Competitive populism in the form of farm loan waivers and other schemes ahead of the general polls would inflate cumulative fiscal deficit of states, a report by India Ratings and Research (Ind-Ra) has pointed out.
In its report, the Fitch group company has maintained a stable outlook on the finances of Indian states for 2019-20.
The agency expects the aggregate fiscal deficit of states to come in higher at 3.2 per cent in 2019-20 than its forecast of 2.8 per cent in the 2018-19 Mid-Year Outlook.
"Although this is higher than the fiscally prudent level of 3 per cent of the gross domestic product (GDP), Ind-Ra believes this will not pose a significant upside risk to states' aggregate debt burden in 2019-20," the report said.
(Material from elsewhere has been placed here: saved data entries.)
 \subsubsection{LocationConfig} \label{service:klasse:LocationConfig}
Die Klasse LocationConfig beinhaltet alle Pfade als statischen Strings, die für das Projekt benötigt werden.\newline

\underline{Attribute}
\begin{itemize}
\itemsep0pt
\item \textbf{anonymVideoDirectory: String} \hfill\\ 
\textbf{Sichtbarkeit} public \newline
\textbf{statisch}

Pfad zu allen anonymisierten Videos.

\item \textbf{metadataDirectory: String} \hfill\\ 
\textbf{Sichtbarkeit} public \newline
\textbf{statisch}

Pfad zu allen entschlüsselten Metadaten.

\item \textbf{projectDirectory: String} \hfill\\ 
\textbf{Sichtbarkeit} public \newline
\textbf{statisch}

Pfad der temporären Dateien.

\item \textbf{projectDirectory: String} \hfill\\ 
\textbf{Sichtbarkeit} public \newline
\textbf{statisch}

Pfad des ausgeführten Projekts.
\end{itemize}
Ind-Ra expects states' revenue account on aggregate to clock a deficit of 0.5 per cent of GDP in 2019-20 due to a higher growth in revenue expenditure than in revenue receipts.
"The competitive populism, in the nature of farm loan waivers and other financial support schemes, would take centre stage in the run-up to next general elections in May 2019.
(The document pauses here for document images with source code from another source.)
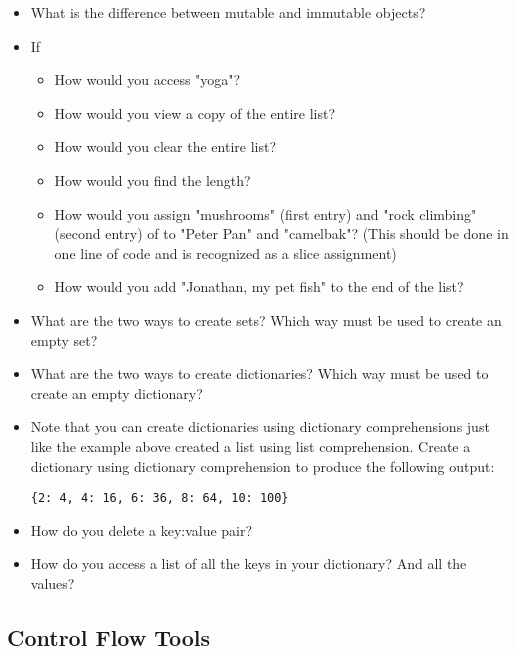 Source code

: \begin{problem}
\begin{itemize}
\item What is the difference between mutable and immutable objects?
\item If 
\begin{itemize}
	\item How would you access "yoga"? 
	\item How would you view a copy of the entire list?
	\item How would you clear the entire list? 
	\item How would you find the length? 
	\item How would you assign "mushrooms" (first entry) and "rock climbing" (second entry) 
	of  to "Peter Pan" and "camelbak"? 
	(This should be done in one line of code and is recognized as a slice assignment)
	\item How would you add "Jonathan, my pet fish" to the end of the list?
\end{itemize}

\item What are the two ways to create sets? Which way must be used to 
create an empty set?
\item What are the two ways to create dictionaries? Which way must be used to
create an empty dictionary?
\item Note that you can create dictionaries using dictionary comprehensions
just like the example above created a list using list comprehension.
Create a dictionary using dictionary comprehension to produce the following output:

\begin{lstlisting}
{2: 4, 4: 16, 6: 36, 8: 64, 10: 100}
\end{lstlisting}
\item How do you delete a key:value pair?
\item How do you access a list of all the keys in your dictionary? And all the values?
\end{itemize}
\end{problem}


\subsection*{Control Flow Tools}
"A larger impact is expected on fiscal and revenue deficit to gross state domestic product ratios for Madhya Pradesh, Kerala and Rajasthan, among non-special category states, in 2019-20," the report said.
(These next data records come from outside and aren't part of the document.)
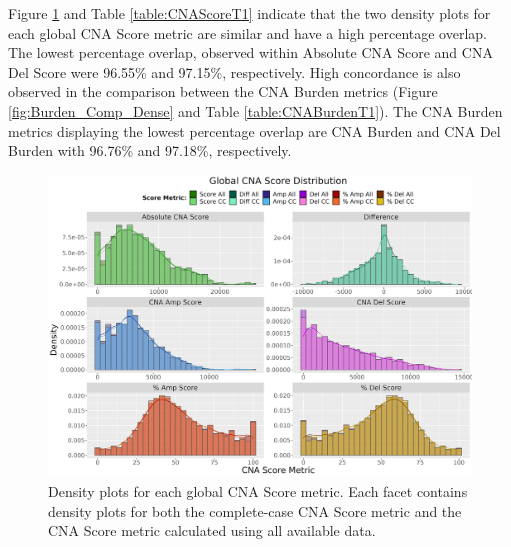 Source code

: Figure \ref{fig:Score_Comp_Dense} and Table \ref{table:CNAScoreT1} indicate that the two density plots for each global CNA Score metric are similar and have a high percentage overlap. The lowest percentage overlap, observed within Absolute CNA Score and CNA Del Score were 96.55\% and 97.15\%, respectively. High concordance is also observed in the comparison between the CNA Burden metrics (Figure \ref{fig:Burden_Comp_Dense} and Table \ref{table:CNABurdenT1}). The CNA Burden metrics displaying the lowest percentage overlap are CNA Burden and CNA Del Burden with 96.76\% and 97.18\%, respectively.

\vfill
\begin{figure}[!h]
\center
\includegraphics[width = 1\textwidth]{../figures/Chapter_2/Global_CNA_Score_Comparative_Density.png}
\caption[Density plots for each global CNA Score metric.]{Density plots for each global CNA Score metric. Each facet contains density plots for both the complete-case CNA Score metric and the CNA Score metric calculated using all available data.}
\label{fig:Score_Comp_Dense}
\end{figure}
\vfill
The report said the announcement of farm loan waivers by the governments of Madhya Pradesh, Chhattisgarh, Assam and Rajasthan in December 2018 extends the list of states that have resorted to this mechanism to address farmers' distress.
Additionally, Odisha and Jharkhand announced schemes to provide financial assistance to small and marginal farmers along the lines of the Rythu Bandhu Scheme implemented in Telangana, it said.
Ind-Ra estimates the gross market borrowings of states to be Rs 5.7 trillion (lakh crore) in 2019-20.
The aggregate gross market borrowings by states would be in the range of Rs 5.01 trillion-Rs 5.13 trillion in 2018-19, higher than the states' budgeted gross market borrowings of Rs 4.4 trillion for 2018-19.